Further down the valley women and children hunch over an open drain and scrub teapots, pans, plates, cutlery and glasses. The ditch runs down from the mountain, along the road, through the village and then into the fields back towards the stream from where the water it carries came from. It is open and exposed to run-off from this route used by livestock, vehicles and people on foot. The water is dirty and yet it is a popular place among local women and girls for doing the dishes. Simply put, if clean, potable water is not used for drinking and washing people get sick. The children at the school know this and yet something has gone wrong here in a project which was supposed to serve the school and this village from which some of the students come.
There is a tap stand less than twenty metres away but the source was never protected at the head wall and the four hundred metres of sturdy plastic pipe to ensure delivery of potable water to the holding tank was never fitted. Consequently, dirty water from the ditch is used for washing up rather than the much needed clean water. Clearly there was a failure to get the work done and the community will have suffered as a result. That said, within the population there is knowledge about good water practice and this ditch is not their only option. A large percentage of the community would have also received the same messaging as the school during this project on health and appropriate water usage. Water can be boiled (one simple option but not the only one) and there are local means and knowledge to create a good water source independently of NGOs. While this situation reveals the inadequacies of humanitarian projects there is also a question to be addressed about who takes responsibility for WASH provision and good practice. Even when all the necessary information and resources are available it does not follow that people will adopt new behaviour. A disconnect exists in such contexts and communities clearly have different priorities and motivations despite attempts at local collaboration.
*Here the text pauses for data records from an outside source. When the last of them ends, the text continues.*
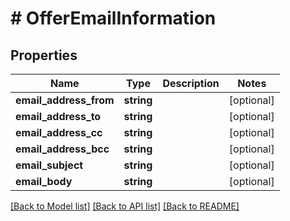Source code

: # # OfferEmailInformation

## Properties

Name | Type | Description | Notes
------------ | ------------- | ------------- | -------------
**email_address_from** | **string** |  | [optional]
**email_address_to** | **string** |  | [optional]
**email_address_cc** | **string** |  | [optional]
**email_address_bcc** | **string** |  | [optional]
**email_subject** | **string** |  | [optional]
**email_body** | **string** |  | [optional]

[[Back to Model list]](../../README.md#models) [[Back to API list]](../../README.md#endpoints) [[Back to README]](../../README.md)
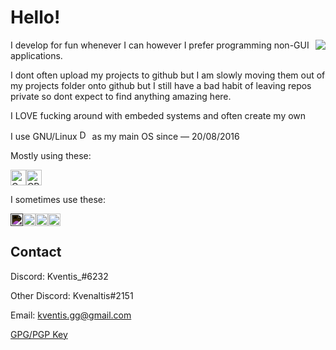 
# Hello!

<img align="right" src="https://i.imgur.com/IQQnGTv.gif">

I develop for fun whenever I can however I prefer programming non-GUI applications.

I dont often upload my projects to github but I am slowly moving them out of my projects folder onto github but I still have a bad habit of leaving repos private so dont expect to find anything amazing here. 

I LOVE fucking around with embeded systems and often create my own

I use GNU/Linux <img alt="Debian" src="https://cdn.jsdelivr.net/gh/devicons/devicon/icons/debian/debian-plain.svg" width=16px/> as my main OS since — 20/08/2016 

Mostly using these:

 <img alt="C" src="https://cdn.jsdelivr.net/gh/devicons/devicon/icons/c/c-original.svg" width=25px /><img alt="CPP" src="https://cdn.jsdelivr.net/gh/devicons/devicon/icons/cplusplus/cplusplus-original.svg" width=25px />

I sometimes use these:

<img alt="Rust" style="filter: invert(100%);" src="https://cdn.jsdelivr.net/gh/devicons/devicon/icons/rust/rust-plain.svg" width=20px/><img alt="Golang" src="https://cdn.jsdelivr.net/gh/devicons/devicon/icons/go/go-original.svg" width=20px /><img alt="Kotlin" src="https://cdn.jsdelivr.net/gh/devicons/devicon/icons/kotlin/kotlin-original.svg" width=20px/><img alt=".NET" src="https://cdn.jsdelivr.net/gh/devicons/devicon/icons/dotnetcore/dotnetcore-original.svg" width=20px/>

## Contact

Discord: Kventis_#6232

Other Discord: Kvenaltis#2151

Email: kventis.gg@gmail.com

[GPG/PGP Key](https://pastebin.com/raw/Z1v1HTXB)

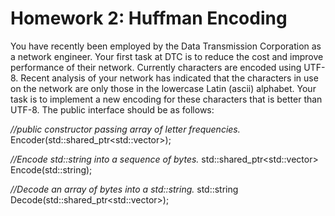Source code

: # Homework 2: Huffman Encoding
You have recently been employed by the Data Transmission Corporation as a network engineer. Your 
first task at DTC is to reduce the cost and improve performance of their network.  Currently characters 
are encoded using UTF-8. Recent analysis of your network has indicated that the characters in use on 
the network are only those in the lowercase Latin (ascii) alphabet. Your task is to implement a new 
encoding for these characters that is better than UTF-8. The public interface should be as follows:

_//public constructor passing array of letter frequencies._
Encoder(std::shared_ptr<std::vector<int>>);
  
_//Encode std::string into a sequence of bytes._
std::shared_ptr<std::vector<char>> Encode(std::string);
  
_//Decode an array of bytes into a std::string._
std::string Decode(std::shared_ptr<std::vector<char>>);
  
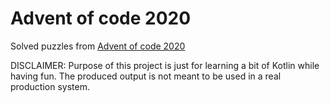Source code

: # Advent of code 2020

Solved puzzles from [Advent of code 2020](https://adventofcode.com/2020)

DISCLAIMER: Purpose of this project is just for learning a bit of Kotlin while having fun. The produced output is not meant to be used in a real production system.
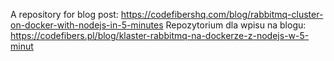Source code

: A repository for blog post: https://codefibershq.com/blog/rabbitmq-cluster-on-docker-with-nodejs-in-5-minutes
Repozytorium dla wpisu na blogu: https://codefibers.pl/blog/klaster-rabbitmq-na-dockerze-z-nodejs-w-5-minut
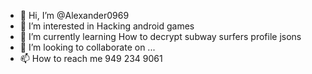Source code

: - 👋 Hi, I’m @Alexander0969
- 👀 I’m interested in Hacking android games
- 🌱 I’m currently learning How to decrypt subway surfers profile jsons
- 💞️ I’m looking to collaborate on ...
- 📫 How to reach me 949 234 9061

<!---
Alexander0969/Alexander0969 is a ✨ special ✨ repository because its `README.md` (this file) appears on your GitHub profile.
You can click the Preview link to take a look at your changes.
--->








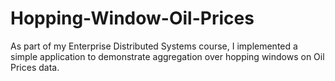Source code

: # Hopping-Window-Oil-Prices
As part of my Enterprise Distributed Systems course, I implemented a simple application to demonstrate aggregation over hopping windows on Oil Prices data.
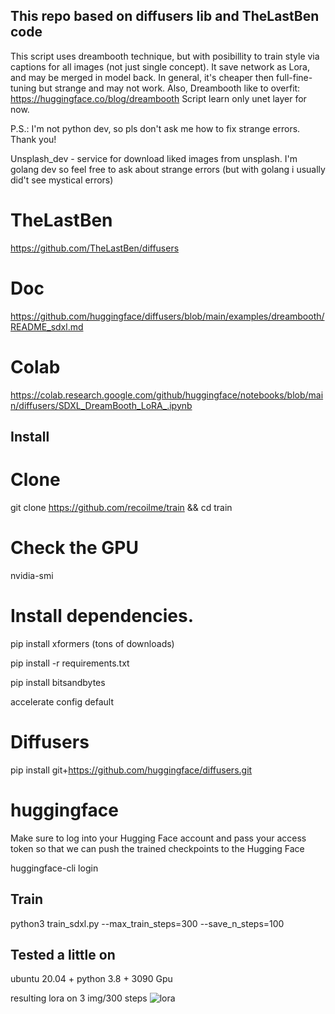 ## This repo based on diffusers lib and TheLastBen code

This script uses dreambooth technique, but with posibillity to train style via captions 
for all images (not just single concept). It save network as Lora, and may be merged in model back.
In general, it's cheaper then full-fine-tuning but strange and may not work. Also,
Dreambooth like to overfit: https://huggingface.co/blog/dreambooth
Script learn only unet layer for now. 


P.S.: I'm not python dev, so pls don't ask me how to fix strange errors. Thank you!

Unsplash_dev - service for download liked images from unsplash. I'm golang dev so feel free to ask about strange errors (but with golang i usually did't see mystical errors)

# TheLastBen
https://github.com/TheLastBen/diffusers

# Doc
https://github.com/huggingface/diffusers/blob/main/examples/dreambooth/README_sdxl.md

# Colab
https://colab.research.google.com/github/huggingface/notebooks/blob/main/diffusers/SDXL_DreamBooth_LoRA_.ipynb

## Install

# Clone
git clone https://github.com/recoilme/train && cd train

# Check the GPU
nvidia-smi

# Install dependencies.
pip install xformers (tons of downloads)

pip install -r requirements.txt

pip install bitsandbytes

accelerate config default


# Diffusers
pip install git+https://github.com/huggingface/diffusers.git 

# huggingface 
Make sure to log into your Hugging Face account and pass your access token so that we can push the trained checkpoints to the Hugging Face

huggingface-cli login

## Train

python3 train_sdxl.py --max_train_steps=300 --save_n_steps=100


## Tested a little on
ubuntu 20.04 + python 3.8 + 3090 Gpu

resulting lora on 3 img/300 steps
![lora](https://github.com/recoilme/train/assets/417177/d94a8f16-7071-4f15-a348-0980bac8bbf7)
Unfortunately this sorry tale and variations on this theme are not that uncommon across the poorer nations of the world. You do not need to travel far to see wells that do not function for lack of an easily available part, even with a water management committee in place to maintain it. When you enquire about why a water source has fallen into disrepair or observe poor hygiene practice the response will invariably end up with requests for more projects even though the evidence suggests little would change if another project was implemented. During a project you may see changes in practice but once the resources stop flowing into the community the trend appears to be that people will return to their earlier habits. You could argue that there are deep cultural and personal reasons for it but it could also be said that durable results are rare and that behavioural change is very slow and may take generations. Worse, if by engaging with such communities it actually disempowers them and makes people dependent on outsiders then it could also be argued that in the longer-term the relief sector is not helping. It is a deeply unpopular but not original idea to suggest that doing nothing may be better. Doing no harm is a central tenet in humanitarian work but the sector systematically creates dynamics within societies which often seem to disenfranchise them from ownership and responsibility for significant aspects of their lives. This is where aid and development is akin to colonialism and the civilising mission whereby it claims to be a redemptive intervention while trapping people in a subservient condition.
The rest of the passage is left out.